Chris stood abruptly, this time shaking off Vin's hand. "Going to go keep watch at the jail."
The others stayed seated as Larabee strode out of the saloon, watching in silence, wondering. Then JD spoke, "Think Chris knows something about all this?"
The older men exchanged looks. No one could think of a thing to say.
The mid-day sun burned into Larabee's eyes, forcing him to tug his wide brimmed hat lower over his face. He sniffed the air and let his gaze travel up and down the single thoroughfare of the small town. Down near the livery he could see Buck still leading Standish toward the stables. Why had Ezra refused to sit with him just now? He was getting a strange feeling about things. He didn't buy the polite refusal or the reason said. No, something's wrong.

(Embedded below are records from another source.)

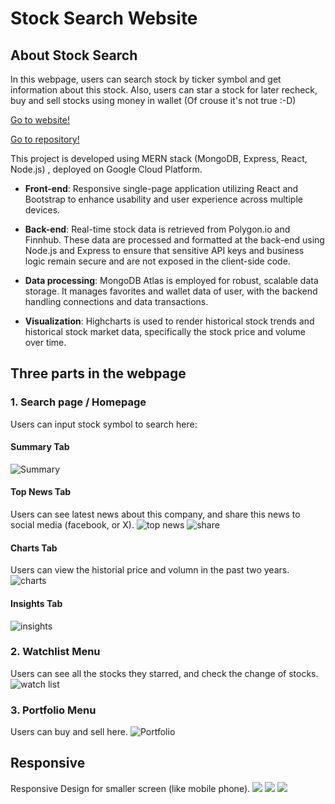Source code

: # Stock Search Website

## About Stock Search
In this webpage, users can search stock by ticker symbol and get information about this stock. Also, users can star a stock for later recheck, buy and sell stocks using money in wallet (Of crouse it's not true :-D) 



[Go to website!](https://stock-search-yanchen.wl.r.appspot.com/)

[Go to repository!](https://github.com/KaltsitsPie/stock-search)


This project is developed using MERN stack (MongoDB, Express, React, Node.js) , deployed on Google Cloud Platform. 

- **Front-end**: Responsive single-page application utilizing React and Bootstrap to enhance usability and user experience across multiple devices.

- **Back-end**: Real-time stock data is retrieved from Polygon.io and Finnhub. These data are processed and formatted at the back-end using Node.js and Express to ensure that sensitive API keys and business logic remain secure and are not exposed in the client-side code.

- **Data processing**: MongoDB Atlas is employed for robust, scalable data storage. It manages favorites and wallet data of user, with the backend handling connections and data transactions.


- **Visualization**: Highcharts is used to render historical stock trends and historical stock market data, specifically the stock price and volume over time.

## Three parts in the webpage

### 1. Search page / Homepage
Users can input stock symbol to search here:

#### Summary Tab
![Summary](https://github.com/KaltsitsPie/picx-images-hosting/raw/master/summary.361cgvpvep.webp)

#### Top News Tab
Users can see latest news about this company, and share this news to social media (facebook, or X).
![top news](https://github.com/KaltsitsPie/picx-images-hosting/raw/master/newsnews.4n7hin011o.webp)
![share](https://github.com/KaltsitsPie/picx-images-hosting/raw/master/topnews2.4jnvkx0xff.webp)

#### Charts Tab
Users can view the historial price and volumn in the past two years.
![charts](https://github.com/KaltsitsPie/picx-images-hosting/raw/master/charts.2ruwq0hkjc.webp)

#### Insights Tab
![insights](https://github.com/KaltsitsPie/picx-images-hosting/raw/master/insights.9nzka70unq.webp)

### 2. Watchlist Menu
Users can see all the stocks they starred, and check the change of stocks.
![watch list](https://github.com/KaltsitsPie/picx-images-hosting/raw/master/watch.7egjqq7h3o.webp)

### 3. Portfolio Menu
Users can buy and sell here.
![Portfolio](https://github.com/KaltsitsPie/picx-images-hosting/raw/master/portfolio.6pna6pjy37.webp)

## Responsive
Responsive Design for smaller screen (like mobile phone).
![](https://github.com/KaltsitsPie/picx-images-hosting/raw/master/res2.7p2dechoy.webp)
![](https://github.com/KaltsitsPie/picx-images-hosting/raw/master/res3.2kroulqavf.webp)
![](https://github.com/KaltsitsPie/picx-images-hosting/raw/master/res1.39kyemdtw4.webp)
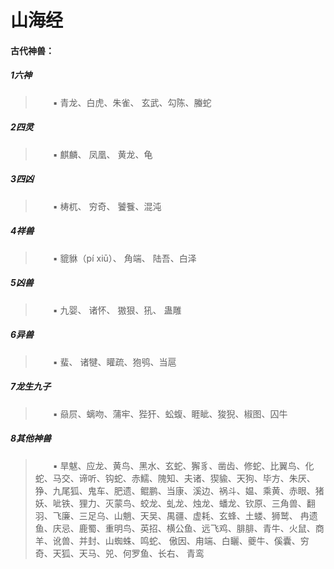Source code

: # 山海经

#### 古代神兽：
##### 1六神

>　　▪ 青龙、白虎、朱雀、 玄武、勾陈、螣蛇

##### 2四灵

>　　▪ 麒麟、 凤凰、 黄龙、龟

##### 3四凶

>　　▪ 梼杌、 穷奇、 饕餮、混沌

##### 4祥兽

>　　▪ 貔貅（pí xiū）、 角端、 陆吾、白泽

##### 5凶兽

>　　▪ 九婴、 诸怀、 獓狠、犼、 蛊雕

##### 6异兽

>　　▪ 蜚、 诸犍、矔疏、狍鸮、当扈

##### 7龙生九子

>　　▪ 赑屃、螭吻、蒲牢、狴犴、蚣蝮、睚眦、狻猊、椒图、囚牛

##### 8其他神兽

>　　▪ 旱魃、应龙、黄鸟、黑水、玄蛇、獬豸、凿齿、修蛇、比翼鸟、化蛇、马交、谛听、钩蛇、赤鱬、隗知、夫诸、猰貐、天狗、毕方、朱厌、狰、九尾狐、鬼车、肥遗、鲲鹏、当康、溪边、祸斗、媪、乘黄、赤眼、猪妖、呲铁、狸力、灭蒙鸟、蛟龙、虬龙、烛龙、蟠龙、钦原、三角兽、翻羽、飞廉、三足乌、山魈、天吴、禺疆、虚耗、玄蜂、土蝼、狮鹫、 冉遗鱼、庆忌、鹿蜀、重明鸟、英招、横公鱼、远飞鸡、腓腓、青牛、火鼠、商羊、讹兽、并封、山蜘蛛、鸣蛇、 傲因、甪端、白矖、夔牛、傒囊、穷奇、天狐、天马、兕、何罗鱼、长右、 青鸾
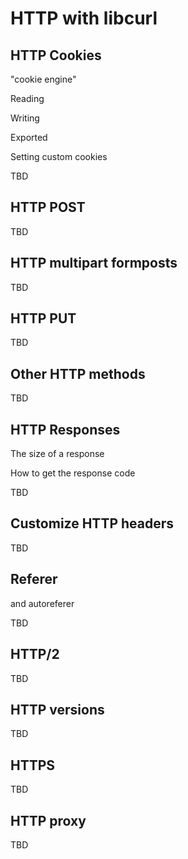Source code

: # HTTP with libcurl

## HTTP Cookies

"cookie engine"

Reading

Writing

Exported

Setting custom cookies

TBD

## HTTP POST

TBD

## HTTP multipart formposts

TBD

## HTTP PUT

TBD

## Other HTTP methods

TBD

## HTTP Responses

The size of a response

How to get the response code

TBD

## Customize HTTP headers

TBD

## Referer

and autoreferer

TBD

## HTTP/2

TBD

## HTTP versions

TBD

## HTTPS

TBD

## HTTP proxy

TBD
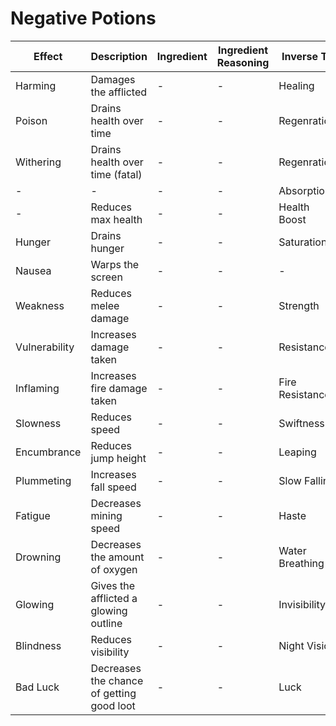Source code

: # Negative Potions
| Effect        | Description                               | Ingredient | Ingredient Reasoning | Inverse To      |
| ------------- | ----------------------------------------- | ---------- | -------------------- | --------------- |
| Harming       | Damages the afflicted                     | -          | -                    | Healing         |
| Poison        | Drains health over time                   | -          | -                    | Regenration     |
| Withering     | Drains health over time (fatal)           | -          | -                    | Regenration     |
| -             | -                                         | -          | -                    | Absorption      |
| -             | Reduces max health                        | -          | -                    | Health Boost    |
| Hunger        | Drains hunger                             | -          | -                    | Saturation      |
| Nausea        | Warps the screen                          | -          | -                    | -               |
| Weakness      | Reduces melee damage                      | -          | -                    | Strength        |
| Vulnerability | Increases damage taken                    | -          | -                    | Resistance      |
| Inflaming     | Increases fire damage taken               | -          | -                    | Fire Resistance |
| Slowness      | Reduces speed                             | -          | -                    | Swiftness       |
| Encumbrance   | Reduces jump height                       | -          | -                    | Leaping         |
| Plummeting    | Increases fall speed                      | -          | -                    | Slow Falling    |
| Fatigue       | Decreases mining speed                    | -          | -                    | Haste           |
| Drowning      | Decreases the amount of oxygen            | -          | -                    | Water Breathing |
| Glowing       | Gives the afflicted a glowing outline     | -          | -                    | Invisibility    |
| Blindness     | Reduces visibility                        | -          | -                    | Night Vision    |
| Bad Luck      | Decreases the chance of getting good loot | -          | -                    | Luck            |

The blonde woman emerging from the newspaper offices across the street caught his eye. Mary looked tense, tired. He felt sorry for what he'd done last night but there was no way to repair that bridge. He shrugged slightly. He was part of that, but then, so was she. It took two to make that happen and he had never even thought to go there on his own. No, remembering the persuasive words, the small inviting smiles and the gently petting hands, pulling at him, drawing him into her bedroom as he hesitated, the hands so delicately unbuttoning his shirt -- Chris knew he was reacting all over again as he hardened and grew. Almost angrily, he swung away just as the woman spotted him and raised a hand in greeting. He ignored her and stalked down toward the livery, the jail an incidental goal, halfway down the street. The movement and his anger went far to cause his spontaneous arousal to subside again. Chris was nearly opposite the bank when the first shots were fired, the sounds muted within the building, but still carrying.
The two men had moved in silence once they stepped out of the saloon. Buck kept hoping that Ezra, who could be quite a chatterbox, would start one of his interminable artifices, trying to wangle a partner in some latest get-rich-quick scheme. He always seemed to have one ready. Not today though, the southerner was silent and seemed upset. Damn, if Chris did this -- Buck shook his head, tightening his arm momentarily around the smaller man's shoulders. Nothing to say, he let his touch convey his friendship.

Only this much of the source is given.